* EXERCISE INSTRUCTIONS
No pictures belong in the answer. Repeat all the entries exactly.

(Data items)
((

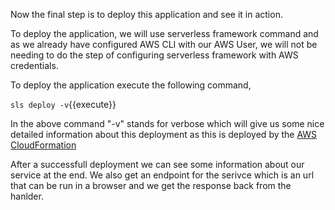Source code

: Now the final step is to deploy this application and see it in action.

To deploy the application, we will use serverless framework command and as we already have configured
AWS CLI with our AWS User, we will not be needing to do the step of configuring serverless framework with AWS credentials.

To deploy the application execute the following command,

`sls deploy -v`{{execute}}

In the above command "-v" stands for verbose which will give us some nice detailed information about this deployment as this is deployed by the [AWS CloudFormation](https://aws.amazon.com/cloudformation/)

After a successfull deployment we can see some information about our service at the end. We also get an endpoint for the serivce which is an url that can be run in a browser and we get the response back from the hanlder.
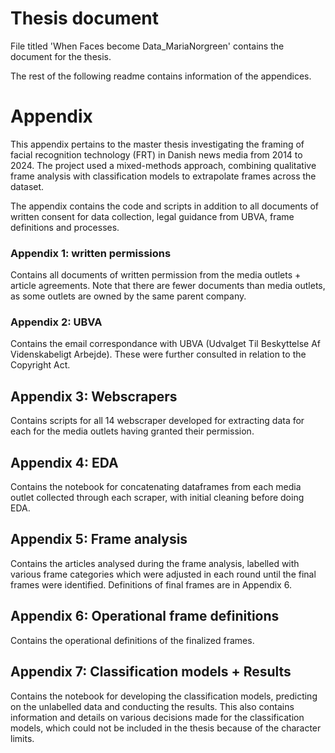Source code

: # Thesis document

File titled 'When Faces become Data_MariaNorgreen' contains the document for the thesis. 

The rest of the following readme contains information of the appendices. 



# Appendix 

This appendix pertains to the master thesis investigating the framing of facial recognition technology (FRT) in Danish news media from 2014 to 2024. 
The project used a mixed-methods approach, combining qualitative frame analysis with classification models to extrapolate frames across the dataset. 

The appendix contains the code and scripts in addition to all documents of written consent for data collection, legal guidance from UBVA, frame definitions and processes. 

### Appendix 1: written permissions
Contains all documents of written permission from the media outlets + article agreements. 
Note that there are fewer documents than media outlets, as some outlets are owned by the same parent company.


### Appendix 2: UBVA
Contains the email correspondance with UBVA (Udvalget Til Beskyttelse Af Videnskabeligt Arbejde). 
These were further consulted in relation to the Copyright Act.

## Appendix 3: Webscrapers
Contains scripts for all 14 webscraper developed for extracting data for each for the media outlets having granted their permission. 

## Appendix 4: EDA
Contains the notebook for concatenating dataframes from each media outlet collected through each scraper, with initial cleaning before doing EDA.

## Appendix 5: Frame analysis
Contains the articles analysed during the frame analysis, labelled with various frame categories which were adjusted in each round until the final frames were identified. 
Definitions of final frames are in Appendix 6.

## Appendix 6: Operational frame definitions
Contains the operational definitions of the finalized frames. 

## Appendix 7: Classification models + Results
Contains the notebook for developing the classification models, predicting on the unlabelled data and conducting the results. 
This also contains information and details on various decisions made for the classification models, which could not be included in the thesis because of the character limits.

))

* RESULT OF THE EXERCISE
Source code

: Now the final step is to deploy this application and see it in action.

To deploy the application, we will use serverless framework command and as we already have configured
AWS CLI with our AWS User, we will not be needing to do the step of configuring serverless framework with AWS credentials.

To deploy the application execute the following command,

`sls deploy -v`{{execute}}

In the above command "-v" stands for verbose which will give us some nice detailed information about this deployment as this is deployed by the [AWS CloudFormation](https://aws.amazon.com/cloudformation/)

After a successfull deployment we can see some information about our service at the end. We also get an endpoint for the serivce which is an url that can be run in a browser and we get the response back from the hanlder.
Source code

: # Thesis document

File titled 'When Faces become Data_MariaNorgreen' contains the document for the thesis. 

The rest of the following readme contains information of the appendices. 



# Appendix 

This appendix pertains to the master thesis investigating the framing of facial recognition technology (FRT) in Danish news media from 2014 to 2024. 
The project used a mixed-methods approach, combining qualitative frame analysis with classification models to extrapolate frames across the dataset. 

The appendix contains the code and scripts in addition to all documents of written consent for data collection, legal guidance from UBVA, frame definitions and processes. 

### Appendix 1: written permissions
Contains all documents of written permission from the media outlets + article agreements. 
Note that there are fewer documents than media outlets, as some outlets are owned by the same parent company.


### Appendix 2: UBVA
Contains the email correspondance with UBVA (Udvalget Til Beskyttelse Af Videnskabeligt Arbejde). 
These were further consulted in relation to the Copyright Act.

## Appendix 3: Webscrapers
Contains scripts for all 14 webscraper developed for extracting data for each for the media outlets having granted their permission. 

## Appendix 4: EDA
Contains the notebook for concatenating dataframes from each media outlet collected through each scraper, with initial cleaning before doing EDA.

## Appendix 5: Frame analysis
Contains the articles analysed during the frame analysis, labelled with various frame categories which were adjusted in each round until the final frames were identified. 
Definitions of final frames are in Appendix 6.

## Appendix 6: Operational frame definitions
Contains the operational definitions of the finalized frames. 

## Appendix 7: Classification models + Results
Contains the notebook for developing the classification models, predicting on the unlabelled data and conducting the results. 
This also contains information and details on various decisions made for the classification models, which could not be included in the thesis because of the character limits.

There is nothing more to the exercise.